An Alabama woman who left home to join the Islamic State group after becoming radicalized online realized she was wrong and now wants to return to the United States, a lawyer for her family said Tuesday.
Hoda Muthana, 24, regrets ever aligning herself with the terrorist organization and is putting herself at risk by speaking out against it from a refugee camp where she has lived since fleeing the group a few weeks ago, said attorney Hassan Shibly.
Muthana, who dodged sniper fire and roadside bombs to escape, is ready to pay the penalty for her actions but wants freedom and safety for the 18-month-old son she had with one of two IS fighters she wed, he said. Both men were killed in combat.
In a handwritten letter released by Shibly, Muthana wrote that she made “a big mistake” by rejecting her family and friends in the United States to join the Islamic State.
“During my years in Syria I would see and experience a way of life and the terrible effects of war which changed me,” she wrote.
After fleeing her home in suburban Birmingham in late 2014 and resurfacing in Syria, Muthana used social media to advocate violence against the United States. In the letter, Muthana wrote that she didn’t understand the importance of freedoms provided by the United States at the time.
“To say that I regret my past words, any pain that I caused my family and any concerns I would cause my country would be hard for me to really express properly,” said the letter.
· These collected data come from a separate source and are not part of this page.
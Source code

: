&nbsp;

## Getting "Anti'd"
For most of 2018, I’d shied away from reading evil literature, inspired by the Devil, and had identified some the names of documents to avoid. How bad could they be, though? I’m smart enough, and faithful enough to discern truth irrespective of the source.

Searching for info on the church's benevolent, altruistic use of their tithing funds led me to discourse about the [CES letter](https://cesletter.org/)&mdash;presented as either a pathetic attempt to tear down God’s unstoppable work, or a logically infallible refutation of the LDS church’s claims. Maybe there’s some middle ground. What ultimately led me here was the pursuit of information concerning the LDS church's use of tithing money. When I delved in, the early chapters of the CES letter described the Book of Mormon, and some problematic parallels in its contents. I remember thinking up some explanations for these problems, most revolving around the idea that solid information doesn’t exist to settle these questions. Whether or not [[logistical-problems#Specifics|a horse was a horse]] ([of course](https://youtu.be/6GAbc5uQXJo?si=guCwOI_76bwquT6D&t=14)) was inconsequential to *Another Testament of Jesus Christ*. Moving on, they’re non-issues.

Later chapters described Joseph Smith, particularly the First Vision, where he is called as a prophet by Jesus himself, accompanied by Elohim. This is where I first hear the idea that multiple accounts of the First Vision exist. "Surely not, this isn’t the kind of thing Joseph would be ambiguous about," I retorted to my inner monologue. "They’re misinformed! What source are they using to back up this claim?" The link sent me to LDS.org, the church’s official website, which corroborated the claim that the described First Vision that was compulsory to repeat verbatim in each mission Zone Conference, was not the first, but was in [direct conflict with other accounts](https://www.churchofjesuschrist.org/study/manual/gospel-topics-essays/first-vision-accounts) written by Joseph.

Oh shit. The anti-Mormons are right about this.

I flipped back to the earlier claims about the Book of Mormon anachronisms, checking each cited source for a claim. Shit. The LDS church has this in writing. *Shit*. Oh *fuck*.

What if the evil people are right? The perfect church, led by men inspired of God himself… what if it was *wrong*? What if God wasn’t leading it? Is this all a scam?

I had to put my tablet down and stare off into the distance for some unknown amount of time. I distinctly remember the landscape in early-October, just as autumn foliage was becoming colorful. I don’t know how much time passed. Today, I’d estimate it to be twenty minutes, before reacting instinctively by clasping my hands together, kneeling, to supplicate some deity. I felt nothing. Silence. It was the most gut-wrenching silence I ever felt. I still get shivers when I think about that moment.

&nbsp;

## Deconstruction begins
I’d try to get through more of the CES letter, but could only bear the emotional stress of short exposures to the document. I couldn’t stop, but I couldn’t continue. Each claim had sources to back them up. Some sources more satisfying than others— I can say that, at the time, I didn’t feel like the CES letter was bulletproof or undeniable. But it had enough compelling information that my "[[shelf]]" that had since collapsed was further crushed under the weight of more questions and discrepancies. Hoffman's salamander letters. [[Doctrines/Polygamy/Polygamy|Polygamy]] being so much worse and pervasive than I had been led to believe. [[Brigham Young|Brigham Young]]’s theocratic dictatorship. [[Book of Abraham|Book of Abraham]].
Shibly said Muthana was brainwashed online before she left Alabama and now could have valuable intelligence for U.S. forces, but he said the FBI didn’t seem interested in retrieving her from the refugee camp where she is living with her son.
A Justice Department spokesman referred questions to the State Department, which did not immediately return an email seeking comment.
Muthana’s father would welcome the woman back, Shibly said, but she is not on speaking terms with her mother.
Ashfaq Taufique, who knows Muthana’s family and is president of the Birmingham Islamic Society, said the woman could be a valuable resource for teaching young people about the dangers of online radicalization were she allowed to return to the United States.
“Her coming back could be a very positive thing for our community and our country,” Taufique said.